DATA SUPPLIED
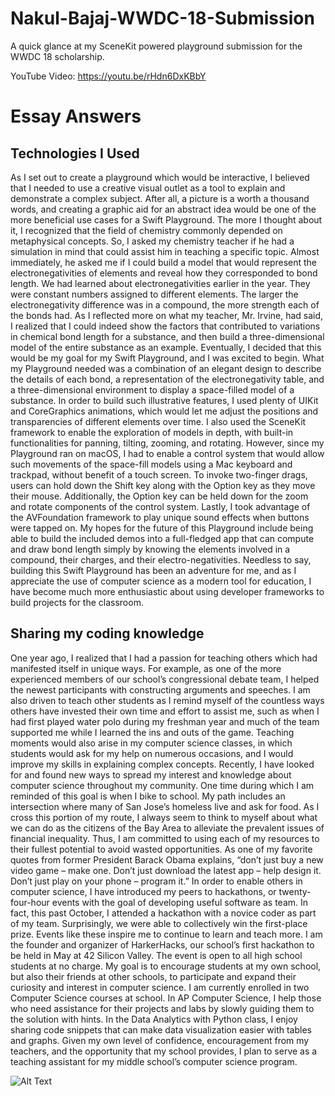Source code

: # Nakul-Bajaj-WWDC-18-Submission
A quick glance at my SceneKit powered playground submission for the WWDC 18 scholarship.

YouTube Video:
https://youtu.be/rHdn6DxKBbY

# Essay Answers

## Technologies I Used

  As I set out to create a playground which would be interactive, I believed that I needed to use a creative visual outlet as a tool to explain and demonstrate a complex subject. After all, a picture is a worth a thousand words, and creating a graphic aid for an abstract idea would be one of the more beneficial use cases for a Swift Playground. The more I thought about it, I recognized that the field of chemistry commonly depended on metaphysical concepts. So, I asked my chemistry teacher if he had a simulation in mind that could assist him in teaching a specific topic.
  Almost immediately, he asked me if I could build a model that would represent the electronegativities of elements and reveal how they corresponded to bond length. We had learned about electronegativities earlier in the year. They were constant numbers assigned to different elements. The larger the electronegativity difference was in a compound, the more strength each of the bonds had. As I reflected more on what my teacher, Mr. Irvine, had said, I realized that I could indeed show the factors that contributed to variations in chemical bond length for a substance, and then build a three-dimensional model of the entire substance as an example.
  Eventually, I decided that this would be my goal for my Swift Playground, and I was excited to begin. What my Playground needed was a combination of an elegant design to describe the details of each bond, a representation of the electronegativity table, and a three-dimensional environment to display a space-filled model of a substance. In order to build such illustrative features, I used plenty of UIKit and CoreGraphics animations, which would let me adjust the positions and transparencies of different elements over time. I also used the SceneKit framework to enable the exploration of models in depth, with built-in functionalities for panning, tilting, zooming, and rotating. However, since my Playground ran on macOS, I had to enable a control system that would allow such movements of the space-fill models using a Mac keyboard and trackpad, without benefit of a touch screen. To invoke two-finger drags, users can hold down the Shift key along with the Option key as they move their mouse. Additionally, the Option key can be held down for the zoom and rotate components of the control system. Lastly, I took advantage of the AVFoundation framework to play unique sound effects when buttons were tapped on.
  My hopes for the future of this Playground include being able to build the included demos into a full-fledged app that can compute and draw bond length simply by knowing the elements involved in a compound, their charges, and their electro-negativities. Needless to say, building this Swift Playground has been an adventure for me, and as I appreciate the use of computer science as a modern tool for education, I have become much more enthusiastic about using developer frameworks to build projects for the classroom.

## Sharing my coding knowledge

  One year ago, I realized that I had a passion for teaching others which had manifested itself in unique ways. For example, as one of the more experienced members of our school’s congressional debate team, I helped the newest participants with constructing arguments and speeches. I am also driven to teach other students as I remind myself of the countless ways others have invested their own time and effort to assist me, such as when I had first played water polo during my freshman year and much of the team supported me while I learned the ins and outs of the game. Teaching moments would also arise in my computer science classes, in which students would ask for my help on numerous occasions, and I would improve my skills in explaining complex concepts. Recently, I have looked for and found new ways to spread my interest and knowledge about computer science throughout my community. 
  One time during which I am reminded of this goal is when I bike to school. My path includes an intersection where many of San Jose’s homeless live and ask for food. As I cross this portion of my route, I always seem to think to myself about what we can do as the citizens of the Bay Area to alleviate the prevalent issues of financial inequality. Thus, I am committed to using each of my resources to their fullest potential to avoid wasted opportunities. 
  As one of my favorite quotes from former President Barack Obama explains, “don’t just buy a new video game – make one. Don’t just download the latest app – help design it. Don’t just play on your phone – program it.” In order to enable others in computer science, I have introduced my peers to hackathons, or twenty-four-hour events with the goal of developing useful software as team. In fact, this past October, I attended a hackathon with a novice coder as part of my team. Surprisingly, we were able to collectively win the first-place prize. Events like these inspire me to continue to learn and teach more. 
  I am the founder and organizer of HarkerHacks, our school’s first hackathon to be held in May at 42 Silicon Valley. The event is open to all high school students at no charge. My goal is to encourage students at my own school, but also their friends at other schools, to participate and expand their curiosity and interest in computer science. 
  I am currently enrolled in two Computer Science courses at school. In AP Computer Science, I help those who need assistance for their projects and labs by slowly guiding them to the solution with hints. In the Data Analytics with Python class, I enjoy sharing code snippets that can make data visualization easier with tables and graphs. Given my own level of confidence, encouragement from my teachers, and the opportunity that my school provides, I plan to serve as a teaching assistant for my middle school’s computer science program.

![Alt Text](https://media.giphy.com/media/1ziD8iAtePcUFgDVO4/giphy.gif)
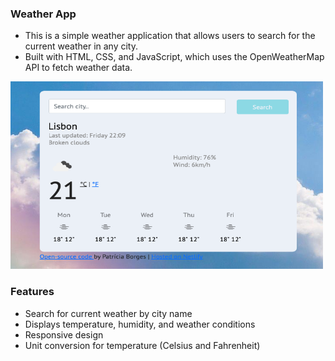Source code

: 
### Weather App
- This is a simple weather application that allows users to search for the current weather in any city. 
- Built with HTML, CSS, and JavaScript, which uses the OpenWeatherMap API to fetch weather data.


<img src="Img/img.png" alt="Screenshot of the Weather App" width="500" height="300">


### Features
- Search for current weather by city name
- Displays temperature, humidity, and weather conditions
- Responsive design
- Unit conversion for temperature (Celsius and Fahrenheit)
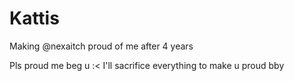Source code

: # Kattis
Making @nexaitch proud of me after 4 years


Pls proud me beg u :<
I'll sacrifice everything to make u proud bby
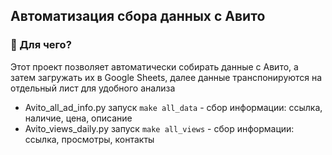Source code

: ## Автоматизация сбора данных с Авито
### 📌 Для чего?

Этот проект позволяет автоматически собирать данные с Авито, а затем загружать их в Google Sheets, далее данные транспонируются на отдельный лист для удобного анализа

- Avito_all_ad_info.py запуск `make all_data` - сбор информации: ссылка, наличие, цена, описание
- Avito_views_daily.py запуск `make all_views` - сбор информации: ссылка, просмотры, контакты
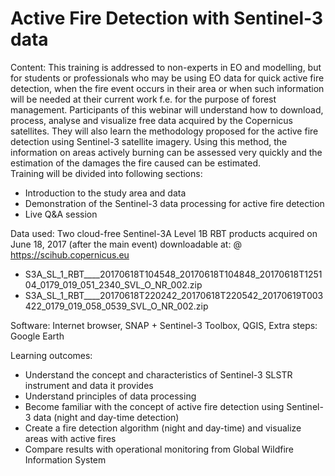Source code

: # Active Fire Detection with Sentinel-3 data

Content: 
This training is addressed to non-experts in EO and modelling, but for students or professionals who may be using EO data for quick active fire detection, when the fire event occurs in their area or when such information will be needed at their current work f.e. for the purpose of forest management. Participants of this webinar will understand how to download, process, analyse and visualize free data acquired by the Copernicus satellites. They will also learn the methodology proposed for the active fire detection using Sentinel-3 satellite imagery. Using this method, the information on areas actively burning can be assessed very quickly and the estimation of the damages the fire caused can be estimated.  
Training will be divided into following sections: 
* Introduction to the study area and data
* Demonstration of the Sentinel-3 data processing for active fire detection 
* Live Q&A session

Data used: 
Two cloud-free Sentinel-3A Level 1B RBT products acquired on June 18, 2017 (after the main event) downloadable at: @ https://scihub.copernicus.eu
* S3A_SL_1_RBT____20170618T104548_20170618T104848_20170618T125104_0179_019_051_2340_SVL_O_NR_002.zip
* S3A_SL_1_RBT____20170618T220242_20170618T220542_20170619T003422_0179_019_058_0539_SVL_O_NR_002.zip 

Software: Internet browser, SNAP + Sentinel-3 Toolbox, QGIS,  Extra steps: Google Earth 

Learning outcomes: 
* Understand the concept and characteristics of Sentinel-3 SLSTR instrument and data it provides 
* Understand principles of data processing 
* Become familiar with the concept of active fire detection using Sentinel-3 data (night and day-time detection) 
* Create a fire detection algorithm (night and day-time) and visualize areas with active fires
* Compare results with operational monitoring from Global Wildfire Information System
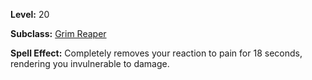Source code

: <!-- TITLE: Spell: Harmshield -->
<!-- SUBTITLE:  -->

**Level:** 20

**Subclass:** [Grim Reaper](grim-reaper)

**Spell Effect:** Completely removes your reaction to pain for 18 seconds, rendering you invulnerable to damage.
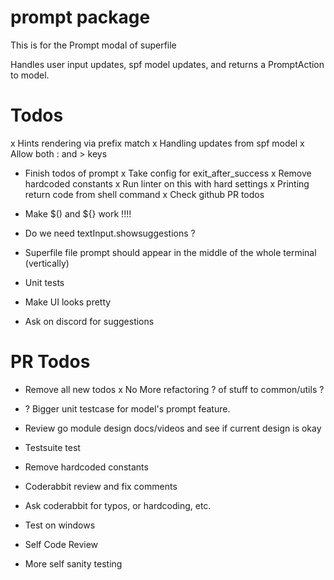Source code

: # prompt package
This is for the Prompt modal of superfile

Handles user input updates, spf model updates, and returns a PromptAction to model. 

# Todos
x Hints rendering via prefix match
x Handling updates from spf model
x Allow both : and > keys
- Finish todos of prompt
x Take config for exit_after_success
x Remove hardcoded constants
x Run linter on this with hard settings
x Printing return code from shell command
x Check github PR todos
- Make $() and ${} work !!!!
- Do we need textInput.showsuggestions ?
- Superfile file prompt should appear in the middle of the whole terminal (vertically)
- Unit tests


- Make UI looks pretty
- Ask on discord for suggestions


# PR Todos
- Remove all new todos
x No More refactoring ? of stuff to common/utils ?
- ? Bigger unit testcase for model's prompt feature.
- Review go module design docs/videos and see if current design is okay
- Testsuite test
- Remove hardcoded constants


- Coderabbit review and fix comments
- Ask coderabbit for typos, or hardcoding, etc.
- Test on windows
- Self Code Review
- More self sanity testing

ACTIVITY
Reproduce exactly the lines above starting at the line containing "Two cloud-free Sentinel-3A" and ending at the line containing "- Test on windows", including both, but not the pictures.

ANSWER SPACE
Two cloud-free Sentinel-3A Level 1B RBT products acquired on June 18, 2017 (after the main event) downloadable at: @ https://scihub.copernicus.eu
* S3A_SL_1_RBT____20170618T104548_20170618T104848_20170618T125104_0179_019_051_2340_SVL_O_NR_002.zip
* S3A_SL_1_RBT____20170618T220242_20170618T220542_20170619T003422_0179_019_058_0539_SVL_O_NR_002.zip 

Software: Internet browser, SNAP + Sentinel-3 Toolbox, QGIS,  Extra steps: Google Earth 

Learning outcomes: 
* Understand the concept and characteristics of Sentinel-3 SLSTR instrument and data it provides 
* Understand principles of data processing 
* Become familiar with the concept of active fire detection using Sentinel-3 data (night and day-time detection) 
* Create a fire detection algorithm (night and day-time) and visualize areas with active fires
* Compare results with operational monitoring from Global Wildfire Information System
Source code

: <!-- TITLE: Spell: Harmshield -->
<!-- SUBTITLE:  -->

**Level:** 20

**Subclass:** [Grim Reaper](grim-reaper)

**Spell Effect:** Completely removes your reaction to pain for 18 seconds, rendering you invulnerable to damage.
Source code

: # prompt package
This is for the Prompt modal of superfile

Handles user input updates, spf model updates, and returns a PromptAction to model. 

# Todos
x Hints rendering via prefix match
x Handling updates from spf model
x Allow both : and > keys
- Finish todos of prompt
x Take config for exit_after_success
x Remove hardcoded constants
x Run linter on this with hard settings
x Printing return code from shell command
x Check github PR todos
- Make $() and ${} work !!!!
- Do we need textInput.showsuggestions ?
- Superfile file prompt should appear in the middle of the whole terminal (vertically)
- Unit tests


- Make UI looks pretty
- Ask on discord for suggestions


# PR Todos
- Remove all new todos
x No More refactoring ? of stuff to common/utils ?
- ? Bigger unit testcase for model's prompt feature.
- Review go module design docs/videos and see if current design is okay
- Testsuite test
- Remove hardcoded constants


- Coderabbit review and fix comments
- Ask coderabbit for typos, or hardcoding, etc.
- Test on windows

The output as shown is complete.